Leaving home is progress, but like change, it’s a mixed blessing. She’s excited and nervous. We’re delighted and sad. Progress comes in muted colors as well as shiny, bright ones.

This week Mark and I moved our son Chris from a homeless shelter to a rented room and our feelings are just as swirly. Chris is just as determined as Ciara to find his own way in life, and when he moved out earlier this year to attend Job Corps we all knew he wasn’t coming back home. He’s a clever, passionate, sensitive soul who is equally tough to deter from the course he’s chosen and is convinced is right for him. Except his choices, in hindsight, are often setbacks, and the progress he wants to see—toward independence, and his own version of happy comfort—is minimal. The difference is how thoroughly his “now” goals wrestle his “later” goals into submission. His focus is intense, but mostly on what he wants today. Where Ciara is the fabled ant, he’s the grasshopper.

Chris's new pad
Not an easy way for an adult to live. Of all our kids, he’s made us the most gray. Also the most aware that parenting means that you always care, but not that you always do for your kids, or even that you always like each other. Hard feelings have passed back and forth. Advice has been given and rejected. Help asked for and refused. Substance abuse, learning disabilities and psychiatric problems are only partly to blame. The rest is the same steely will Ciara possesses, aimed in a different direction.
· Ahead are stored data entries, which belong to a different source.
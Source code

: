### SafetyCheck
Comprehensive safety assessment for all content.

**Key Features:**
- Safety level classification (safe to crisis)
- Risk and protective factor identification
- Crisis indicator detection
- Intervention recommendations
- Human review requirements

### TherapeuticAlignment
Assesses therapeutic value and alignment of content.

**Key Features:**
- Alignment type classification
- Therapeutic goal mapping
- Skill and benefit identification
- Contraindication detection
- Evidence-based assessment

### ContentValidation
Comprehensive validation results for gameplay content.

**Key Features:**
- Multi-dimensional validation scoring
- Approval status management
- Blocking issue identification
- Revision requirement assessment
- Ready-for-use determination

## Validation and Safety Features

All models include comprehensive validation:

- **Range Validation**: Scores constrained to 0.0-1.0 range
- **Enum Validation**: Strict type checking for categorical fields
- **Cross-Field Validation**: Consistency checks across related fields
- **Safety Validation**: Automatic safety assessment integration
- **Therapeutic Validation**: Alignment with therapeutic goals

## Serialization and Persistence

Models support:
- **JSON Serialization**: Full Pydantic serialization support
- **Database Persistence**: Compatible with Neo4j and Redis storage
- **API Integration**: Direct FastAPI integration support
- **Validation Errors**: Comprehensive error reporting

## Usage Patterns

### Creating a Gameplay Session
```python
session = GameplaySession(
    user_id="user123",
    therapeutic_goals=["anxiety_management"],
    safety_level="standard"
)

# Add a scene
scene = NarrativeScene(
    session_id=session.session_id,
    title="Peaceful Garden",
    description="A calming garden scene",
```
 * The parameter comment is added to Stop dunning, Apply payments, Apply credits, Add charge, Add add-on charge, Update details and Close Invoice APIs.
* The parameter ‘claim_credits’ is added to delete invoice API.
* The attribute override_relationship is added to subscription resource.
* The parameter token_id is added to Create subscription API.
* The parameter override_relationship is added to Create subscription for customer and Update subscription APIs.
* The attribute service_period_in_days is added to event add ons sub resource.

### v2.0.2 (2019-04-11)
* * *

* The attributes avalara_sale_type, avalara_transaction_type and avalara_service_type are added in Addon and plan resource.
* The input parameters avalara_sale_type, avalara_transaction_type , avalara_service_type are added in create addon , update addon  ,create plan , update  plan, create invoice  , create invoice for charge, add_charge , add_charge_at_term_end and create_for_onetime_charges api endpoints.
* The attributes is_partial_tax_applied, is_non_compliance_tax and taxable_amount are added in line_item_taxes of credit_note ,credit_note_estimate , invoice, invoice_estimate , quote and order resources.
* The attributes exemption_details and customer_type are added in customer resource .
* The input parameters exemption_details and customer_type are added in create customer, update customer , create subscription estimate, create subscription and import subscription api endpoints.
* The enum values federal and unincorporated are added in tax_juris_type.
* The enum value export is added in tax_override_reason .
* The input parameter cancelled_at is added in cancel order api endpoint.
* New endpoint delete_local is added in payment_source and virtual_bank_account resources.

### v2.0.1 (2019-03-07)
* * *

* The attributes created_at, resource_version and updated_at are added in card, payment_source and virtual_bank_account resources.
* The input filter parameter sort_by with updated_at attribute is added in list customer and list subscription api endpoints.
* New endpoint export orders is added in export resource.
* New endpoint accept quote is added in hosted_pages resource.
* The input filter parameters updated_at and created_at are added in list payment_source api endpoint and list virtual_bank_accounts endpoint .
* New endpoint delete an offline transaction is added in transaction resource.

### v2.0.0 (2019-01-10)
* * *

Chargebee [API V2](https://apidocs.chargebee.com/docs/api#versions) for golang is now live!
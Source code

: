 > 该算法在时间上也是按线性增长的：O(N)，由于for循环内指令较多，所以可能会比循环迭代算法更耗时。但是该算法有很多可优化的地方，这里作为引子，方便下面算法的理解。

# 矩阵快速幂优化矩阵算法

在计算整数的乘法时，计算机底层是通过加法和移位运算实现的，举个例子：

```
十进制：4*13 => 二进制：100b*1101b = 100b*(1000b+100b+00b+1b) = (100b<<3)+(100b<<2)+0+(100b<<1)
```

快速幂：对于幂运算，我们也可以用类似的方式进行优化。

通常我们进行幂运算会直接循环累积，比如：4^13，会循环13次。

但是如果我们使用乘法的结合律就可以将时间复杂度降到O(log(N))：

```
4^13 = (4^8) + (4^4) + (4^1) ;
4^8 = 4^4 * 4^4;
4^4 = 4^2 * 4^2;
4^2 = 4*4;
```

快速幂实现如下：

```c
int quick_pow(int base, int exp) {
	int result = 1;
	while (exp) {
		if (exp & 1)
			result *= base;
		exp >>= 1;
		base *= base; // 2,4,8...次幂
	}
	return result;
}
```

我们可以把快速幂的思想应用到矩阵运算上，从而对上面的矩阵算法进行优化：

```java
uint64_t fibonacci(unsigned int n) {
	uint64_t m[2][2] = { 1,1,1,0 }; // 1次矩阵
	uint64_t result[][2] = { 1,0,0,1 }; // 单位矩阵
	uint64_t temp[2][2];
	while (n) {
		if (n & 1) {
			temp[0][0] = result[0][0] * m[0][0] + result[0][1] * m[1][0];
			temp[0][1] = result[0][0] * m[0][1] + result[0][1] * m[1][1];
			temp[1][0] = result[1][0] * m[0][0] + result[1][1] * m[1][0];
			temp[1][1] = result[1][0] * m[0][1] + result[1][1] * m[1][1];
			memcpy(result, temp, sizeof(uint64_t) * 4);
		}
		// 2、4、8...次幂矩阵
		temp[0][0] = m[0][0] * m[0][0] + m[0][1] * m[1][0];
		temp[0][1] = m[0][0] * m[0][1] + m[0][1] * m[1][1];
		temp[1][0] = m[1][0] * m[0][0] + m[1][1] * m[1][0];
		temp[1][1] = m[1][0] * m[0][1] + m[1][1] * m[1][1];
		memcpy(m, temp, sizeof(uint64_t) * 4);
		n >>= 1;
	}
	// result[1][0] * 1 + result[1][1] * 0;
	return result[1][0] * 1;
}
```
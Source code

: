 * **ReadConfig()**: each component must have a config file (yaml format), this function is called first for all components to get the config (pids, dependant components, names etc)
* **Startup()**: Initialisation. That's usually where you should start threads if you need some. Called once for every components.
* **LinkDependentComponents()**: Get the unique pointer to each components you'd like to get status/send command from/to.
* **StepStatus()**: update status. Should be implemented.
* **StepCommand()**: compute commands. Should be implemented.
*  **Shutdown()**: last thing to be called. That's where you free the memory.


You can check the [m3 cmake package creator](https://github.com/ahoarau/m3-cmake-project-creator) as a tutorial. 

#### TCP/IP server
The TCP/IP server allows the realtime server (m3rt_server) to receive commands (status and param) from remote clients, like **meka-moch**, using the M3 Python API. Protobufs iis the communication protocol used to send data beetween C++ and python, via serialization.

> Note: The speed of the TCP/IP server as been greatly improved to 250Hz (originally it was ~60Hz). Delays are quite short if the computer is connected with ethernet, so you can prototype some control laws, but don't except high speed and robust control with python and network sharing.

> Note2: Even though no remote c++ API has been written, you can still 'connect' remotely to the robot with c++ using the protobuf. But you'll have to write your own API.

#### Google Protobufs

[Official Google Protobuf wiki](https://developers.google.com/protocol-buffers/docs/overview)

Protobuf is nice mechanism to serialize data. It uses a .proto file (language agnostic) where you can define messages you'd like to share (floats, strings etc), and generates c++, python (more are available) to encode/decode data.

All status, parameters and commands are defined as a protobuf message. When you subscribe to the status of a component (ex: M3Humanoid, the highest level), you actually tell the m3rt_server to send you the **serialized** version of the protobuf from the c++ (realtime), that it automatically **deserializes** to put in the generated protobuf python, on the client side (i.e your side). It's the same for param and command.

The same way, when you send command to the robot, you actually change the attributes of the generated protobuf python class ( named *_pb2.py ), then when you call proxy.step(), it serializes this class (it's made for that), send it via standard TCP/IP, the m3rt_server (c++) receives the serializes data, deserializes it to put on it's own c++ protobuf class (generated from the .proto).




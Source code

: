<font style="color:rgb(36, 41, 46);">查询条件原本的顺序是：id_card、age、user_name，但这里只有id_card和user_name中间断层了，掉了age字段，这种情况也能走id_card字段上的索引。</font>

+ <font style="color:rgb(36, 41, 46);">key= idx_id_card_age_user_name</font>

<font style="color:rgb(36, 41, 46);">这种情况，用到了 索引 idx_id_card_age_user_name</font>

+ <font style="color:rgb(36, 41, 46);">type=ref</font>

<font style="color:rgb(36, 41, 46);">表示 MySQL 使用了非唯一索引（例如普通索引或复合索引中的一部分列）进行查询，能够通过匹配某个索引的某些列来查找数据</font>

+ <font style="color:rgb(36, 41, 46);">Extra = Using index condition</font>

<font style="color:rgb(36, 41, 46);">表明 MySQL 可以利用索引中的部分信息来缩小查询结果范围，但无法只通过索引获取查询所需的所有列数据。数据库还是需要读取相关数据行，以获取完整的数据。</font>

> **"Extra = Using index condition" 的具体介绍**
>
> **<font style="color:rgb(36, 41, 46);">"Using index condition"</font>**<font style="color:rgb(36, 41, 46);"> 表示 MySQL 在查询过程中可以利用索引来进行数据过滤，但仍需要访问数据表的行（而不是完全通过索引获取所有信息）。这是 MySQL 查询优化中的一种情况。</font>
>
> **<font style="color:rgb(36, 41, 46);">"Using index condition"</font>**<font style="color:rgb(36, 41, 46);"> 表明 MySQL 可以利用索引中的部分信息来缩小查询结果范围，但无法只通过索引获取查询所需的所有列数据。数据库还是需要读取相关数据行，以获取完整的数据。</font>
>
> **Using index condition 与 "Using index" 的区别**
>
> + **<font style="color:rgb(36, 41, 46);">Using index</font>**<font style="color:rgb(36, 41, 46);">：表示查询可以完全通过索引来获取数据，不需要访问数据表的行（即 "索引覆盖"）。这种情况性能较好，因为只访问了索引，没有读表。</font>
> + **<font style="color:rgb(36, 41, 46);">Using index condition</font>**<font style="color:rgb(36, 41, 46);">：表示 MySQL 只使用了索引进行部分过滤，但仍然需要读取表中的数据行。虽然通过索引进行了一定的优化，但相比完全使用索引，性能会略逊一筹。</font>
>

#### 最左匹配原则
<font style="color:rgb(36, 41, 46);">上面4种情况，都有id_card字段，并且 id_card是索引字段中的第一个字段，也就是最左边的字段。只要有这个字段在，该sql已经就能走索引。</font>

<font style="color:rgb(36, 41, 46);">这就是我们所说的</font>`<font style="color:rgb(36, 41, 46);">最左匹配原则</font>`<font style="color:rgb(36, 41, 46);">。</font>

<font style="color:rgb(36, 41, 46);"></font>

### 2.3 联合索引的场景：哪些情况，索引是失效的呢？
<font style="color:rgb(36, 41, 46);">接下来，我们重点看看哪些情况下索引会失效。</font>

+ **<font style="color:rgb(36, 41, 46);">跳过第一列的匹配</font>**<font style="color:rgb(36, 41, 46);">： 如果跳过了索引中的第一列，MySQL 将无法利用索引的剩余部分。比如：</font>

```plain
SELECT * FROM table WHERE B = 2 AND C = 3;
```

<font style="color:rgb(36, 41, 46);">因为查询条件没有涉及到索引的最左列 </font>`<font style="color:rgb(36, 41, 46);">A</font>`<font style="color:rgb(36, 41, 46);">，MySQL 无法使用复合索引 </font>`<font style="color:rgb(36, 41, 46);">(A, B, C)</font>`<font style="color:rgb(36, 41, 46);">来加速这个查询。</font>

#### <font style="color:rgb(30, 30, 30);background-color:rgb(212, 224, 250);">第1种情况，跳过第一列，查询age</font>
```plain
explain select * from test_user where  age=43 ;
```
He was razor-close to being back on the streets but an apartment came through three days before his discharge, and a job one day after that. The look on Chris’s face as he took in the tiny room that was his alone and free of our usual parental tyranny was just as quietly eager as Ciara’s, and as parents we felt just as nervously proud.

From an early age, kids play the game of life by their own rules, with all the inherent ups and downs, disappointments and successes.


Leaving parents like us on the sidelines, cheering them on with our fingers crossed.